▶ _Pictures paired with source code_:
-- Opening Marker --
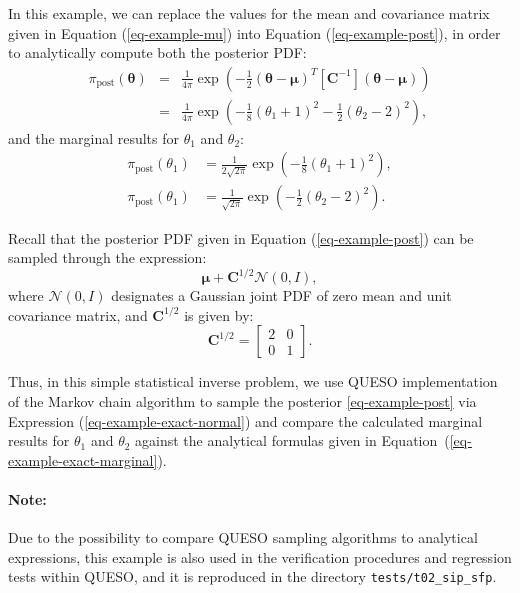 In this example, we can replace the values for the mean and covariance matrix given in Equation (\ref{eq-example-mu}) into Equation (\ref{eq-example-post}), 
in order to analytically compute both the posterior PDF:
\begin{eqnarray*}\label{eq-example-exact-post}
\pi_{\text{post}}(\boldsymbol{\theta}) & = & \frac{1}{4\pi} \exp\left(-\frac{1}{2}(\boldsymbol{\theta}-\boldsymbol{\mu})^T[\mathbf{C}^{-1}](\boldsymbol{\theta}-\boldsymbol{\mu})\right) \\
                                       & = & \frac{1}{4\pi} \exp\left( -\frac{1}{8}(\theta_1+1)^2 - \frac{1}{2}(\theta_2-2)^2\right), \label{eq-example-exact-joint}
\end{eqnarray*}
and the marginal results for $\theta_1$ and $\theta_2$:
\begin{equation}\label{eq-example-exact-marginal}
\begin{split}
\pi_{\text{post}}(\theta_1) & =  \frac{1}{2\sqrt{2\pi}} \exp\left(-\frac{1}{8}(\theta_1+1)^2 \right), \\
\pi_{\text{post}}(\theta_1) & =  \frac{1}{ \sqrt{2\pi}} \exp\left(-\frac{1}{2}(\theta_2-2)^2 \right). 
\end{split}
\end{equation}



Recall that the posterior PDF given in 
Equation (\ref{eq-example-post}) can be sampled through the expression:
\begin{equation}\label{eq-example-exact-normal}
\boldsymbol{\mu}+\mathbf{C}^{1/2}\mathcal{N}(0,I),
\end{equation}
where $\mathcal{N}(0,I)$ designates a Gaussian joint PDF of zero mean and unit covariance matrix, and
$\mathbf{C}^{1/2}$ is given by:
\begin{equation*}
\mathbf{C}^{1/2} = 
\left[\begin{array}{cc}
2 & 0 \\
0 & 1
\end{array}\right].
\end{equation*}

Thus, in this simple statistical inverse problem, we use QUESO implementation of the Markov chain 
algorithm to sample the posterior \eqref{eq-example-post} via Expression (\ref{eq-example-exact-normal}) and compare the calculated marginal results for $\theta_1$ and $\theta_2$ 
against the analytical formulas given in Equation~(\ref{eq-example-exact-marginal}). 


\paragraph*{Note:} Due to the possibility to compare QUESO sampling algorithms to analytical expressions, this example is also used in the verification procedures and regression tests within QUESO, and it is reproduced in the directory \verb+tests/t02_sip_sfp+.




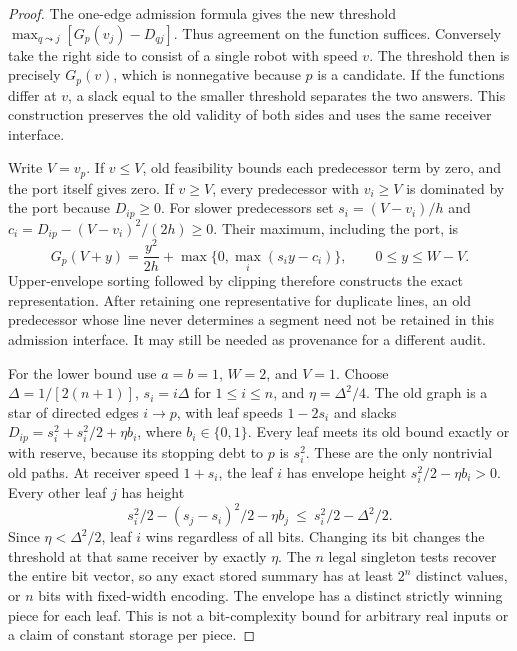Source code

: \documentclass[11pt]{article}
\begin{document}
\begin{proof}
The one-edge admission formula gives the new threshold $\max_{q\leadsto j}[G_p(v_j)-D_{qj}]$. Thus agreement on the function suffices. Conversely take the right side to consist of a single robot with speed $v$. The threshold then is precisely $G_p(v)$, which is nonnegative because $p$ is a candidate. If the functions differ at $v$, a slack equal to the smaller threshold separates the two answers. This construction preserves the old validity of both sides and uses the same receiver interface.

Write $V=v_p$. If $v\le V$, old feasibility bounds each predecessor term by zero, and the port itself gives zero. If $v\ge V$, every predecessor with $v_i\ge V$ is dominated by the port because $D_{ip}\ge0$. For slower predecessors set $s_i=(V-v_i)/h$ and $c_i=D_{ip}-(V-v_i)^2/(2h)\ge0$. Their maximum, including the port, is
\[
 G_p(V+y)=\frac{y^2}{2h}+\max\{0,\max_i(s_i y-c_i)\},
 \qquad 0\le y\le W-V .
\]
Upper-envelope sorting followed by clipping therefore constructs the exact representation. After retaining one representative for duplicate lines, an old predecessor whose line never determines a segment need not be retained in this admission interface. It may still be needed as provenance for a different audit.

For the lower bound use $a=b=1$, $W=2$, and $V=1$. Choose $\Delta=1/[2(n+1)]$, $s_i=i\Delta$ for $1\le i\le n$, and $\eta=\Delta^2/4$. The old graph is a star of directed edges $i\to p$, with leaf speeds $1-2s_i$ and slacks $D_{ip}=s_i^2+s_i^2/2+\eta b_i$, where $b_i\in\{0,1\}$. Every leaf meets its old bound exactly or with reserve, because its stopping debt to $p$ is $s_i^2$. These are the only nontrivial old paths. At receiver speed $1+s_i$, the leaf $i$ has envelope height $s_i^2/2-\eta b_i>0$. Every other leaf $j$ has height
\[
 s_i^2/2-(s_j-s_i)^2/2-\eta b_j
 \ \le\ s_i^2/2-\Delta^2/2 .
\]
Since $\eta<\Delta^2/2$, leaf $i$ wins regardless of all bits. Changing its bit changes the threshold at that same receiver by exactly $\eta$. The $n$ legal singleton tests recover the entire bit vector, so any exact stored summary has at least $2^n$ distinct values, or $n$ bits with fixed-width encoding. The envelope has a distinct strictly winning piece for each leaf. This is not a bit-complexity bound for arbitrary real inputs or a claim of constant storage per piece.
\end{proof}
\end{document}
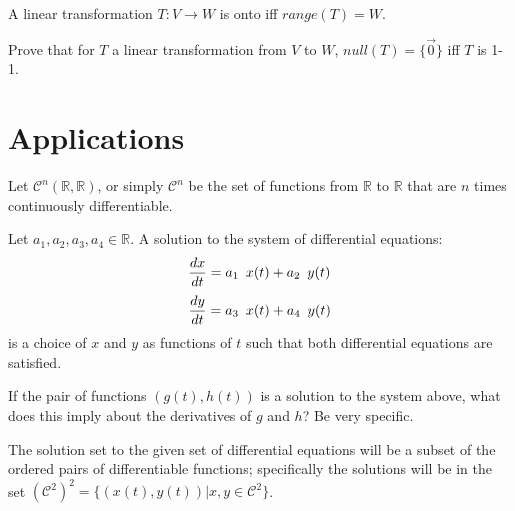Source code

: \begin{theorem} A linear transformation $T:V \rightarrow W$ is onto iff $range(T)=W$. \end{theorem}

\bq Prove that for $T$ a linear transformation from $V$ to $W$, \break $null(T)=\{ \vec{0} \}$ iff $T$ is 1-1.
\eq

\section{Applications}
\begin{annotation}
\end{annotation}

\begin{definition}
Let $\mathcal{C}^n(\mathbb{R},\mathbb{R})$, or simply $\mathcal{C}^n$ be the set of functions from $\mathbb{R}$ to $\mathbb{R}$ that are $n$ times continuously differentiable.
\end{definition}
\bq Let $a_1,a_2,a_3,a_4 \in \mathbb{R}$. A solution to the system of differential equations: $$\dfrac{dx}{dt} = a_1 \enskip x(t)+a_2 \enskip y(t)$$ $$\dfrac{dy}{dt} = a_3 \enskip x(t) +a_4 \enskip y(t) $$ is a choice of $x$ and $y$ as functions of $t$ such that both differential equations are satisfied.
\be
\item If the pair of functions $(g(t),h(t))$ is a solution to the system above, what does this imply about the derivatives of $g$ and $h$? Be very specific.

The solution set to the given set of differential equations will be a subset of the ordered pairs of differentiable functions; specifically the solutions will be in the set $(\mathcal{C}^2)^2=\{ (x(t),y(t))|x,y \in \mathcal{C}^2\}$.

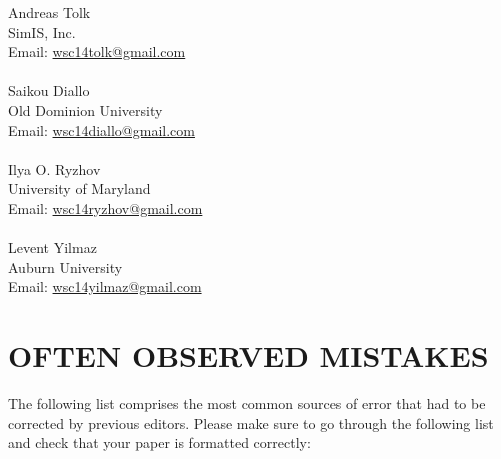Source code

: \documentclass{wscpaperproc}
\theoremstyle{wsc}
\begin{document}
\noindent Andreas Tolk\\
SimIS, Inc.\\
Email: \href{mailto://wsc14tolk@gmail.com}{wsc14tolk@gmail.com}\\
\\
Saikou Diallo\\
Old Dominion University\\
Email: \href{mailto://wsc14diallo@gmail.com}{wsc14diallo@gmail.com}\\
\\
Ilya O. Ryzhov\\
University of Maryland\\
Email: \href{mailto://wsc14ryzhov@gmail.com}{wsc14ryzhov@gmail.com}\\
\\
Levent Yilmaz\\
Auburn University\\
Email: \href{mailto://wsc14yilmaz@gmail.com}{wsc14yilmaz@gmail.com}\\

\section{OFTEN OBSERVED MISTAKES}

The following list comprises the most common sources of error that had to be corrected by previous editors. Please make sure to go through the following list and check that your paper is formatted correctly:
\end{document}
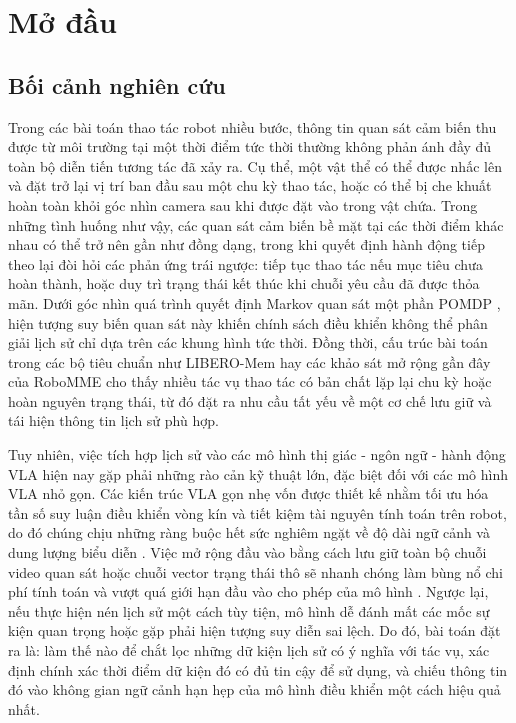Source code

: \chapter{Mở đầu}

\section{Bối cảnh nghiên cứu}

Trong các bài toán thao tác robot nhiều bước, thông tin quan sát cảm biến thu được từ môi trường tại một thời điểm tức thời thường không phản ánh đầy đủ toàn bộ diễn tiến tương tác đã xảy ra. Cụ thể, một vật thể có thể được nhấc lên và đặt trở lại vị trí ban đầu sau một chu kỳ thao tác, hoặc có thể bị che khuất hoàn toàn khỏi góc nhìn camera sau khi được đặt vào trong vật chứa. Trong những tình huống như vậy, các quan sát cảm biến bề mặt tại các thời điểm khác nhau có thể trở nên gần như đồng dạng, trong khi quyết định hành động tiếp theo lại đòi hỏi các phản ứng trái ngược: tiếp tục thao tác nếu mục tiêu chưa hoàn thành, hoặc duy trì trạng thái kết thúc khi chuỗi yêu cầu đã được thỏa mãn. Dưới góc nhìn quá trình quyết định Markov quan sát một phần POMDP \cite{pomdp1998}, hiện tượng suy biến quan sát này khiến chính sách điều khiển không thể phân giải lịch sử chỉ dựa trên các khung hình tức thời. Đồng thời, cấu trúc bài toán trong các bộ tiêu chuẩn như LIBERO-Mem \cite{liberomem2025} hay các khảo sát mở rộng gần đây của RoboMME \cite{robomme2026} cho thấy nhiều tác vụ thao tác có bản chất lặp lại chu kỳ hoặc hoàn nguyên trạng thái, từ đó đặt ra nhu cầu tất yếu về một cơ chế lưu giữ và tái hiện thông tin lịch sử phù hợp.

Tuy nhiên, việc tích hợp lịch sử vào các mô hình thị giác - ngôn ngữ - hành động VLA hiện nay gặp phải những rào cản kỹ thuật lớn, đặc biệt đối với các mô hình VLA nhỏ gọn. Các kiến trúc VLA gọn nhẹ vốn được thiết kế nhằm tối ưu hóa tần số suy luận điều khiển vòng kín và tiết kiệm tài nguyên tính toán trên robot, do đó chúng chịu những ràng buộc hết sức nghiêm ngặt về độ dài ngữ cảnh và dung lượng biểu diễn \cite{smolvla2025}. Việc mở rộng đầu vào bằng cách lưu giữ toàn bộ chuỗi video quan sát hoặc chuỗi vector trạng thái thô sẽ nhanh chóng làm bùng nổ chi phí tính toán và vượt quá giới hạn đầu vào cho phép của mô hình \cite{mem2026}. Ngược lại, nếu thực hiện nén lịch sử một cách tùy tiện, mô hình dễ đánh mất các mốc sự kiện quan trọng hoặc gặp phải hiện tượng suy diễn sai lệch. Do đó, bài toán đặt ra là: làm thế nào để chắt lọc những dữ kiện lịch sử có ý nghĩa với tác vụ, xác định chính xác thời điểm dữ kiện đó có đủ tin cậy để sử dụng, và chiếu thông tin đó vào không gian ngữ cảnh hạn hẹp của mô hình điều khiển một cách hiệu quả nhất.

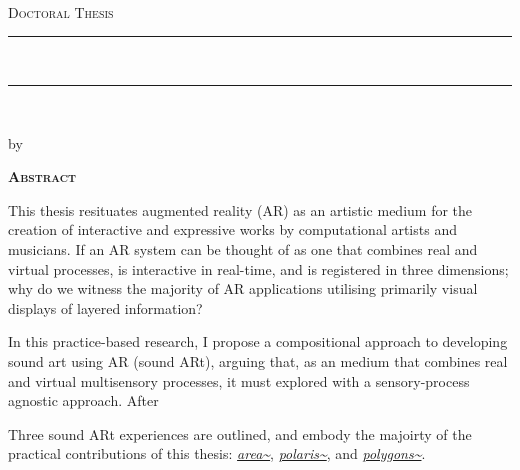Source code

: 
\thispagestyle{empty}

\begin{center}

    {\normalsize \href{http://www.sussex.ac.uk/}{\myUni} \\} %
    {\normalsize \myFaculty \\} %
    {\normalsize \myDepartment \\} %
    \bigskip\vspace*{.02\textheight}
    {\Large \textsc{Doctoral Thesis}}\par
    \bigskip
    
    {\rule{\linewidth}{1pt}\\%
    \Large \myTitle \par} %
    \rule{\linewidth}{1pt}\\[0.4cm]
    
    \bigskip
	{\normalsize by \myName \par} %
    \bigskip\vspace*{.06\textheight}
\end{center}

    {\centering\Huge\textsc{\textbf{Abstract}} \par}
    \bigskip



    \noindent This thesis resituates augmented reality (AR) as an artistic medium for the creation of interactive and expressive works by computational artists and musicians. If an AR system can be thought of as one that combines real and virtual processes, is interactive in real-time, and is registered in three dimensions; why do we witness the majority of AR applications utilising primarily visual displays of layered information? 
    
    In this practice-based research, I propose a compositional approach to developing sound art using AR (sound ARt), arguing that, as an medium that combines real and virtual multisensory processes, it must explored with a sensory-process agnostic approach. After
    
    Three sound ARt experiences are outlined, and embody the majoirty of the practical contributions of this thesis: \textit{\hyperref[sec: area]{area\textasciitilde{}}}, \textit{\hyperref[sec: polaris]{polaris\textasciitilde{}}}, and \textit{\hyperref[sec: polygons]{polygons\textasciitilde{}}}. 
    
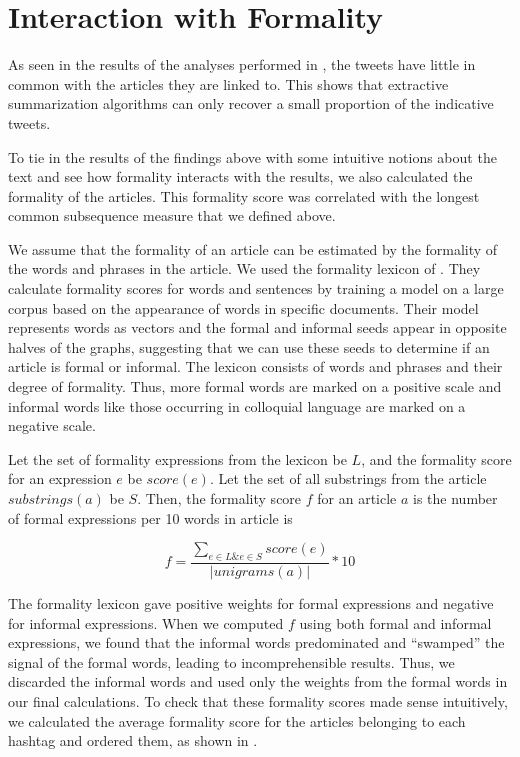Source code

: \section{Interaction with Formality}

As seen in the results of the analyses performed in , the tweets have little in common with the articles they are linked to. This shows that extractive summarization algorithms can only recover a small proportion of the indicative tweets. 

To tie in the results of the findings above with some intuitive notions about the text and see how formality interacts with the results, we also calculated the formality of the articles. This formality score was correlated with the longest common subsequence measure that we defined above. 

We assume that the formality of an article can be estimated by the formality of the words and phrases in the article. We used the formality lexicon of . They calculate formality scores for words and sentences by training a model on a large corpus based on the appearance of words in specific documents. Their model represents words as vectors and the formal and informal seeds appear in opposite halves of the graphs, suggesting that we can use these seeds to determine if an article is formal or informal. The lexicon consists of words and phrases and their degree of formality. Thus, more formal words are marked on a positive scale and informal words like those occurring in colloquial language are marked on a negative scale. 

Let the set of formality expressions from the lexicon be $L$, and the formality score for an expression $e$ be $\textit{score}(e)$. Let the set of all substrings from the article $\textit{substrings}(a)$ be $S$. Then, the formality score $f$ for an article $a$ is the number of formal expressions per 10 words in article is   

\begin{equation}
f = \frac{\sum\limits_{e \in L \& e \in S} \textit{score}(e)}{| \textit{unigrams}(a) |} * 10
\end{equation}

The formality lexicon gave positive weights for formal expressions and negative for informal expressions. When we computed $f$ using both formal and informal expressions, we found that the informal words predominated and ``swamped'' the signal of the formal words, leading to incomprehensible results. Thus, we discarded the informal words and used only the weights from the formal words in our final calculations. To check that these formality scores made sense intuitively, we calculated the average formality score for the articles belonging to each hashtag and ordered them, as shown in .

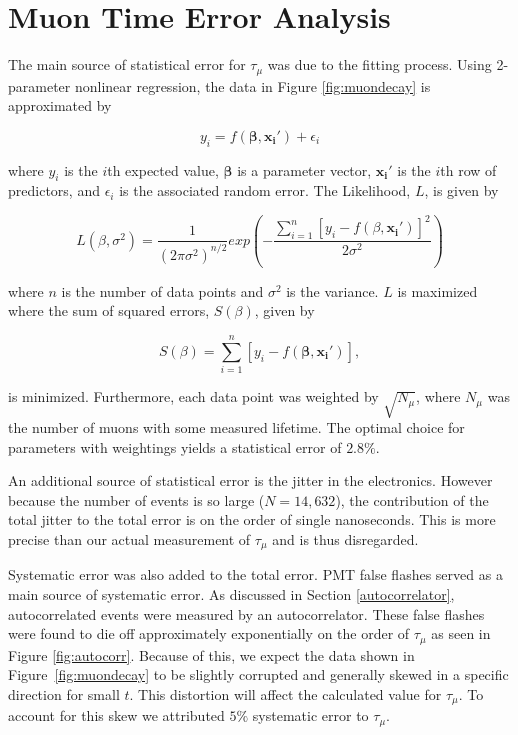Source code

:
\section{Muon Time Error Analysis}\label{muontimeerroranalysis}

The main source of statistical error for $\tau_{\mu}$ was due to the fitting process.  Using 2-parameter nonlinear regression, the data in Figure \ref{fig:muondecay} is approximated by

\begin{equation}
\label{nonlinfit}
y_{i}=f(\mathbf{\beta},\mathbf{x_{i}'})+\epsilon_{i}
\end{equation}

where $y_{i}$ is the $i$th expected value, $\mathbf{\beta}$ is a parameter vector, $\mathbf{x_{i}'}$ is the $i$th row of predictors, and $\epsilon_{i}$ is the associated random error.  The Likelihood, $L$, is given by 

\begin{equation}
\label{likelihood}
L(\beta,\sigma^{2})=\frac{1}{(2\pi\sigma^{2})^{n/2}}exp(-\frac{\sum_{i=1}^{n}[y_{i}-f(\beta,\mathbf{x_{i}'})]^{2}}{2\sigma^{2}})
\end{equation}

where $n$ is the number of data points and $\sigma^{2}$ is the variance. $L$ is maximized where the sum of squared errors, $S(\beta)$, given by

\begin{equation}
\label{sse}
S(\beta) = \sum_{i=1}^{n}[y_{i}-f(\mathbf{\beta},\mathbf{x_{i}'})],
\end{equation}

is minimized.  Furthermore, each data point was weighted by $\sqrt{N_{\mu}}$, where $N_{\mu}$ was the number of muons with some measured lifetime.  The optimal choice for parameters with weightings yields a statistical error of $2.8\%$.  

An additional source of statistical error is the jitter in the electronics.  However because the number of events is so large ($N=14,632$), the contribution of the total jitter to the total error is on the order of single nanoseconds.  This is more precise than our actual measurement of $\tau_{\mu}$ and is thus disregarded.
 
Systematic error was also added to the total error.  PMT false flashes served as a main source of systematic error.  As discussed in Section \ref{autocorrelator}, autocorrelated events were measured by an autocorrelator. These false flashes were found to die off approximately exponentially on the order of $\tau_{\mu}$ as seen in Figure \ref{fig:autocorr}.  Because of this, we expect the data shown in Figure~\ref{fig:muondecay} to be slightly corrupted and generally skewed in a specific direction for small $t$.  This distortion will affect the calculated value for $\tau_{\mu}$.  To account for this skew we attributed $5\%$ systematic error to $\tau_{\mu}$.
-- Closing Marker --
▶ _TO DO_: Working down the entries above, count each line in which "vspace" occurs, and state only the resulting number.

▶ _ANSWER BOX_: 2